Okay, so we did some extensive testing this morning. (2) 440's as MLAG peers. VMware host with a NIC to each (port 1), both in the same vSwitch. Left teaming default (originating port ID) and configured MLAG port 1 on each switch. This matches the old 2012 best practices document for the most part. We don't have Enterprise Plus, so we cannot use LAG/LACP.
Findings:
- No observed IP's on one NIC in VMware
- If we disable a port on one switch, pings continue to mgmt address from a node but actual application access (like hitting the host via http) fails most times
- Switch with inactive port cannot ping mgmt address across ISC via switch that still has an active port
- With IP hash, similar issues (also dupe packets in wireshark) - left it that way for next test.
If we remove sharing on the switch (which is setup as a single port on each switch, port 1) but leave IP hash on VMware and still with MLAG enabled (MLAG 1 on both, but no sharing underneath) it works as expected.
If we remove MLAG (peers / ISC still up), but port 1 on each as simply trunks to each pnic, it works as it did with MLAG. Not sure MLAG is helping in this scenario.

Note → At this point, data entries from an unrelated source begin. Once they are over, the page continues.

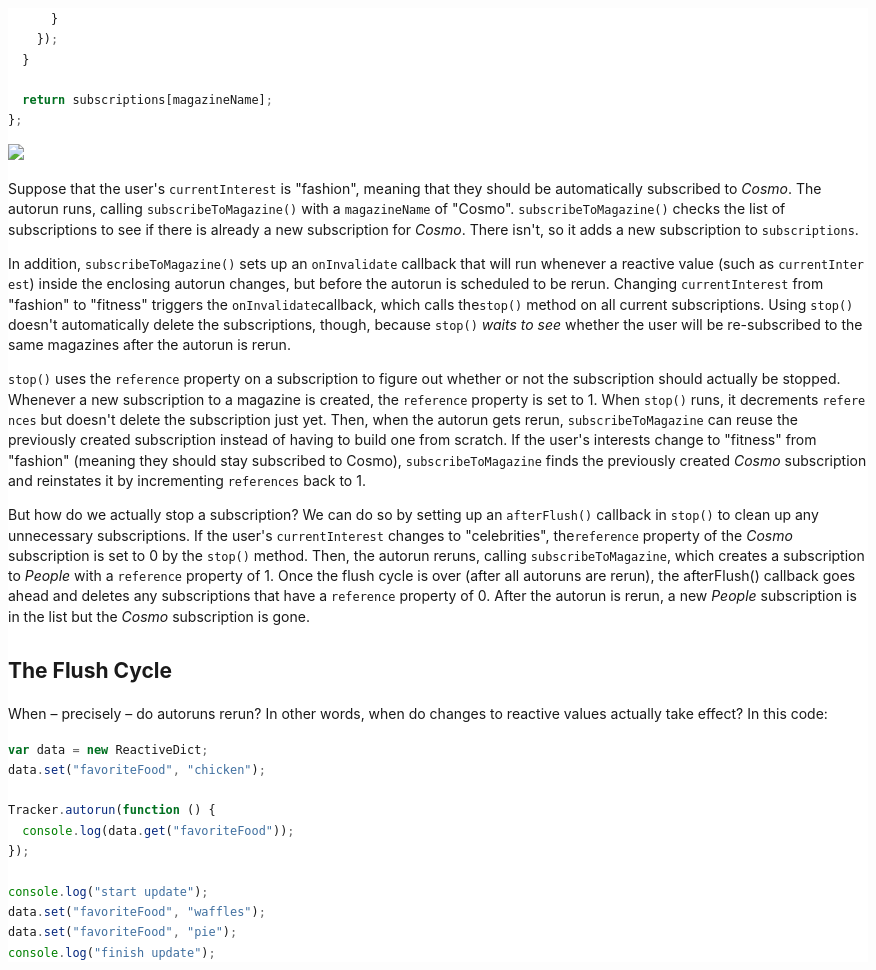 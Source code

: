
 ```js
      }
    });
  }

  return subscriptions[magazineName];
};
```

<img src="https://cdn.rawgit.com/meteor/meteor/ba41957243f28af624dca5fc8881f5ef9bb99800/packages/tracker/subscriptions.svg">

Suppose that the user's `currentInterest` is "fashion", meaning that they should be automatically subscribed to _Cosmo_.    The autorun runs, calling `subscribeToMagazine()` with a `magazineName` of "Cosmo". `subscribeToMagazine()` checks the list of subscriptions to see if there is already a new subscription for _Cosmo_. There isn't, so it adds a new subscription to `subscriptions`.

In addition, `subscribeToMagazine()` sets up an `onInvalidate` callback that will run whenever a reactive value (such as `currentInterest`)  inside the enclosing autorun changes, but before the autorun is scheduled to be rerun. Changing `currentInterest` from "fashion" to "fitness" triggers the `onInvalidate`callback, which calls the`stop()` method on all current subscriptions. Using `stop()` doesn't automatically delete the subscriptions, though, because `stop()` _waits to see_ whether the user will be re-subscribed to the same magazines after the autorun is rerun.

`stop()` uses the `reference` property on a subscription to figure out whether or not the subscription should actually be stopped. Whenever a new subscription to a magazine is created, the `reference` property is set to 1. When `stop()` runs, it decrements `references` but doesn't delete the subscription just yet. Then, when the autorun gets rerun, `subscribeToMagazine` can reuse the previously created subscription instead of having to build one from scratch. If the user's interests change to "fitness" from "fashion" (meaning they should stay subscribed to Cosmo), `subscribeToMagazine` finds the previously created _Cosmo_ subscription and reinstates it by incrementing `references` back to 1.

But how do we actually stop a subscription? We can do so by setting up an `afterFlush()` callback in `stop()` to clean up any unnecessary subscriptions. If the user's `currentInterest` changes to "celebrities", the`reference` property of the _Cosmo_ subscription is set to 0 by the `stop()` method. Then, the autorun reruns, calling `subscribeToMagazine`, which creates a subscription to _People_ with a `reference` property of 1. Once the flush cycle is over (after all autoruns are rerun), the afterFlush() callback goes ahead and deletes any subscriptions that have a `reference` property of 0. After the autorun is rerun, a new _People_ subscription is in the list but the _Cosmo_ subscription is gone.

## The Flush Cycle

When – precisely – do autoruns rerun? In other words, when do changes to reactive values actually take effect? In this code:

```js
var data = new ReactiveDict;
data.set("favoriteFood", "chicken");

Tracker.autorun(function () {
  console.log(data.get("favoriteFood"));
});

console.log("start update");
data.set("favoriteFood", "waffles");
data.set("favoriteFood", "pie");
console.log("finish update");
```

So our plan (tentatively) is to use separate links to each core switch (trunks, no MLAG), knowing that since VMware is load balancing it will result in traffic across the ISC (which is way oversized in our scenario, so not a big deal). For dual-connected windows servers, we'll instead use LACP with both sharing and MLAG with a hash type of "address" on the server, L3 on the LACP side of extreme. For downstream user switches, we'll do the same. MLAG, LACP, L3 on both sides. In theory (as I understand it), this will result in only one link being actively handling traffic unless one core fails. Then, the address table will move to the remaining peer.
Wish us luck!